On July 19, 1989 the first decision by Administrative Law Judge J. Lawson Brown was rendered, making a finding of lack of disability (Tr. 120-25). The Appeals Council on May 2, 1990 remanded to the ALJ with directions for further development of the record, including more detailed information concerning plaintiff's "functional restrictions" and "residual functional capacity." Tr. 130-131.
On September 19, 1990 a further hearing was held before ALJ Brown at which a vocational expert selected by the ALJ testified that "are no jobs in this national economy - in this regional economy" which plaintiff could perform under these circumstances. Tr. 58-59. The ALJ, however, utilized interrogatories to a second vocational expert who opined in written answers that plaintiff might function as a security guard, mail clerk, and parts order and stock clerk. Tr. 161-62. No analysis, discussion or detailed information as to whether plaintiff could perform the duties required by such assignments while avoiding standing or sitting for extended periods was set forth in this expert's written submission or in the ALJ's decision.
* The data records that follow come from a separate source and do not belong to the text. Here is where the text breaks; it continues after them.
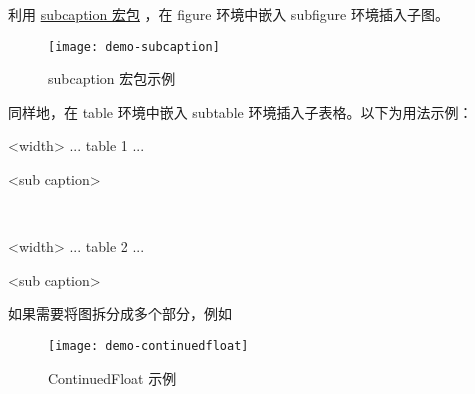 利用 \href{http://www.ctan.org/pkg/subcaption}{subcaption 宏包} \cite{subcaption}，在 figure 环境中嵌入 subfigure 环境插入子图。
\begin{figure}[]
  \centering
  \texttt{[image: demo-subcaption]}
  \caption{subcaption 宏包示例}
  \label{demo-subcaption}
\end{figure}
同样地，在 table 环境中嵌入 subtable 环境插入子表格。以下为用法示例：
\begin{texlst}
\begin{table}[<placement specifier>]
  \begin{subtable}{<width>}
      \centering
      ... table 1 ...
  \caption{<sub caption>}
  \end{subtable}
  ~
  \begin{subtable}{<width>}
      \centering
      ... table 2 ...
      \caption{<sub caption>}
  \end{subtable}
\end{table}
\end{texlst}

如果需要将图拆分成多个部分，例如
\begin{figure}[]
  \centering
  \texttt{[image: demo-continuedfloat]}
  \caption{ContinuedFloat 示例}
  \label{demo-continuedfloat}
\end{figure}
ALJ Brown's decision of December 18, 1990, which the Appeals Council declined to review and which is now before the court included a finding that the "claimant's residual functional capacity for a full range of light work is reduced by his inability to remain in one position for prolonged periods." Tr. 14, but then without analysis concludes that plaintiff could function as a "security guard, mail clerk, parts order and stock clerk, a cashier and taxi cab starter/dispatcher" as indicated by the second expert's written response. Tr. at 15. In making this ruling, the ALJ did not make findings as to the functional ability of plaintiff to do the actual work required by such jobs, as called for by the Appeals Council decision. The ALJ also failed to follow presumptively relevant agency guidelines, without an adequate explanation for the departure: thus he made findings to the effect that plaintiff's working capacity did not meet agency guidelines for either light work or sedentary work, yet he found him not disabled.
ALJ Brown also found without discussion or support in the evidence that the "claimant's subjective complaints are somewhat overstated." Tr. at 14.
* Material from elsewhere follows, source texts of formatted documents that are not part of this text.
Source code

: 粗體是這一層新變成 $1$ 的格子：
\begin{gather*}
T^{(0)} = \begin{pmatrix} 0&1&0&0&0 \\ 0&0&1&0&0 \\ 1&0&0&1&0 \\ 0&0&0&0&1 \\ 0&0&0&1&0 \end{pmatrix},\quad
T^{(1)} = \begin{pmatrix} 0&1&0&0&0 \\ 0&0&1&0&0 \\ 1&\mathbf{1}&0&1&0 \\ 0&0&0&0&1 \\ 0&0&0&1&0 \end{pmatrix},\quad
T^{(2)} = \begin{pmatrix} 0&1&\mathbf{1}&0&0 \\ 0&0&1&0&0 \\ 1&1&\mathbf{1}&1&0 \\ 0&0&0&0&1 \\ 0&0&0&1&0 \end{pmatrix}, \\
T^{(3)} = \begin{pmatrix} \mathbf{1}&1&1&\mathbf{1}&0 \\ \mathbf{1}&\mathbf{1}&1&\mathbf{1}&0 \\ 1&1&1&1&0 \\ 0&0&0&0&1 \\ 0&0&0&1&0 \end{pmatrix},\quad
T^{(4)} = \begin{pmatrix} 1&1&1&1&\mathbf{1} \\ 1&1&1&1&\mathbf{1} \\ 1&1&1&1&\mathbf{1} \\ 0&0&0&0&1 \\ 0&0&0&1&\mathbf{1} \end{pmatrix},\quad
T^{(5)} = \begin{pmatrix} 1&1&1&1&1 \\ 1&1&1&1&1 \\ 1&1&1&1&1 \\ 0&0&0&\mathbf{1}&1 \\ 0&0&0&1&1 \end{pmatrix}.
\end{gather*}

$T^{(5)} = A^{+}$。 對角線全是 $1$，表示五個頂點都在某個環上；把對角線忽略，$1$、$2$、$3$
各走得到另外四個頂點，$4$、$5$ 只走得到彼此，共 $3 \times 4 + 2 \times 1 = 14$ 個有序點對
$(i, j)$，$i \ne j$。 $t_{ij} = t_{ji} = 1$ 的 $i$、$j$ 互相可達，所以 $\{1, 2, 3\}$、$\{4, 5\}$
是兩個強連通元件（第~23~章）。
Based on the sequence of events in this case and the internal weaknesses and contradictions in the ALJ's findings, and the fact that these problems arose upon a second hearing before the same ALJ whose initial ruling was set aside by the Appeals Council, I remand this case to the Secretary pursuant to sentence 6 of 42 U.S.C. § 405(g) with directions that a hearing be held before an Administrative Law Judge not previously involved in this case, that evidence be developed concerning plaintiff's ability to satisfy the agency's criterion for light work or sedentary work, and fulfill the requirements of any jobs identified as ones he could perform (such as those mentioned at Tr. 15), and if appropriate to calculate benefits.
Dated: White Plains, New York
VINCENT L. BRODERICK, ...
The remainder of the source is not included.